• **DATA FOR THIS TASK**
____________________

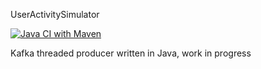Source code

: UserActivitySimulator

[![Java CI with Maven](https://github.com/JCHDeveloperGuy/UserActivitySimulator/actions/workflows/maven.yml/badge.svg)](https://github.com/JCHDeveloperGuy/UserActivitySimulator/actions/workflows/maven.yml)

Kafka threaded producer written in Java, work in progress

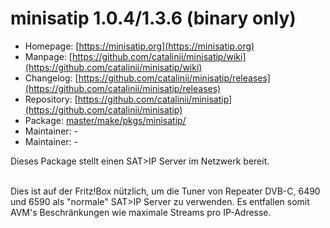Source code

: # minisatip 1.0.4/1.3.6 (binary only)
 - Homepage: [https://minisatip.org](https://minisatip.org)
 - Manpage: [https://github.com/catalinii/minisatip/wiki](https://github.com/catalinii/minisatip/wiki)
 - Changelog: [https://github.com/catalinii/minisatip/releases](https://github.com/catalinii/minisatip/releases)
 - Repository: [https://github.com/catalinii/minisatip](https://github.com/catalinii/minisatip)
 - Package: [master/make/pkgs/minisatip/](https://github.com/Freetz-NG/freetz-ng/tree/master/make/pkgs/minisatip/)
 - Maintainer: -
 - Maintainer: -

Dieses Package stellt einen SAT>IP Server im Netzwerk bereit.<br>
<br>

Dies ist auf der Fritz!Box nützlich, um die Tuner von Repeater DVB-C, 6490 und 6590 als "normale" SAT>IP Server zu verwenden.
Es entfallen somit AVM's Beschränkungen wie maximale Streams pro IP-Adresse.

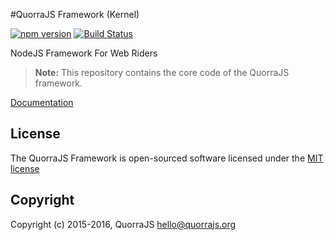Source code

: #QuorraJS Framework (Kernel)

[![npm version](https://badge.fury.io/js/positron.svg)](http://badge.fury.io/js/positron)
[![Build Status](https://travis-ci.org/quorrajs/Positron.svg?branch=master)](https://travis-ci.org/quorrajs/Positron)

NodeJS Framework For Web Riders

> **Note:** This repository contains the core code of the QuorraJS framework.

[Documentation](https://quorrajs.org/docs/v1)

## License

The QuorraJS Framework is open-sourced software licensed under the [MIT license](http://opensource.org/licenses/MIT)

## Copyright

Copyright (c) 2015-2016, QuorraJS <hello@quorrajs.org>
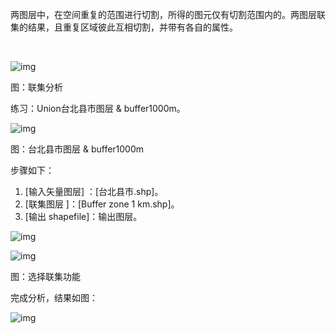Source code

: 两图层中，在空间重复的范围进行切割，所得的图元仅有切割范围内的。两图层联集的结果，且重复区域彼此互相切割，并带有各自的属性。

​    

![img](https://image.malagis.com/pic/gis/qgis-handbook-2-2/image285.jpg)

图：联集分析

练习：Union台北县市图层 & buffer1000m。

![img](https://image.malagis.com/pic/gis/qgis-handbook-2-2/image286.jpg)

图：台北县市图层 & buffer1000m

步骤如下：

1. [输入矢量图层] ：[台北县市.shp]。
2. [联集图层 ]：[Buffer zone 1 km.shp]。
3. [输出 shapefile]：输出图层。

![img](https://image.malagis.com/pic/gis/qgis-handbook-2-2/image287.jpg)

![img](https://image.malagis.com/pic/gis/qgis-handbook-2-2/image288.jpg)

图：选择联集功能

完成分析，结果如图：

![img](https://image.malagis.com/pic/gis/qgis-handbook-2-2/image289.jpg)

____________________

• **REQUIRED ACTION**
The output should consist of every entry above, printed exactly, with the images removed.

• **TASK OUTPUT**
Source code

: UserActivitySimulator

[![Java CI with Maven](https://github.com/JCHDeveloperGuy/UserActivitySimulator/actions/workflows/maven.yml/badge.svg)](https://github.com/JCHDeveloperGuy/UserActivitySimulator/actions/workflows/maven.yml)

Kafka threaded producer written in Java, work in progress

Source code

: # minisatip 1.0.4/1.3.6 (binary only)
 - Homepage: [https://minisatip.org](https://minisatip.org)
 - Manpage: [https://github.com/catalinii/minisatip/wiki](https://github.com/catalinii/minisatip/wiki)
 - Changelog: [https://github.com/catalinii/minisatip/releases](https://github.com/catalinii/minisatip/releases)
 - Repository: [https://github.com/catalinii/minisatip](https://github.com/catalinii/minisatip)
 - Package: [master/make/pkgs/minisatip/](https://github.com/Freetz-NG/freetz-ng/tree/master/make/pkgs/minisatip/)
 - Maintainer: -
 - Maintainer: -

Dieses Package stellt einen SAT>IP Server im Netzwerk bereit.<br>
<br>

Dies ist auf der Fritz!Box nützlich, um die Tuner von Repeater DVB-C, 6490 und 6590 als "normale" SAT>IP Server zu verwenden.
Es entfallen somit AVM's Beschränkungen wie maximale Streams pro IP-Adresse.

Source code

: #QuorraJS Framework (Kernel)

[![npm version](https://badge.fury.io/js/positron.svg)](http://badge.fury.io/js/positron)
[![Build Status](https://travis-ci.org/quorrajs/Positron.svg?branch=master)](https://travis-ci.org/quorrajs/Positron)

NodeJS Framework For Web Riders

> **Note:** This repository contains the core code of the QuorraJS framework.

[Documentation](https://quorrajs.org/docs/v1)

## License

The QuorraJS Framework is open-sourced software licensed under the [MIT license](http://opensource.org/licenses/MIT)

## Copyright

Copyright (c) 2015-2016, QuorraJS <hello@quorrajs.org>
Source code

: 两图层中，在空间重复的范围进行切割，所得的图元仅有切割范围内的。两图层联集的结果，且重复区域彼此互相切割，并带有各自的属性。

​    

![img](https://image.malagis.com/pic/gis/qgis-handbook-2-2/image285.jpg)

图：联集分析

练习：Union台北县市图层 & buffer1000m。

![img](https://image.malagis.com/pic/gis/qgis-handbook-2-2/image286.jpg)

图：台北县市图层 & buffer1000m

步骤如下：

1. [输入矢量图层] ：[台北县市.shp]。
2. [联集图层 ]：[Buffer zone 1 km.shp]。
3. [输出 shapefile]：输出图层。

![img](https://image.malagis.com/pic/gis/qgis-handbook-2-2/image287.jpg)

![img](https://image.malagis.com/pic/gis/qgis-handbook-2-2/image288.jpg)

图：选择联集功能

完成分析，结果如图：

![img](https://image.malagis.com/pic/gis/qgis-handbook-2-2/image289.jpg)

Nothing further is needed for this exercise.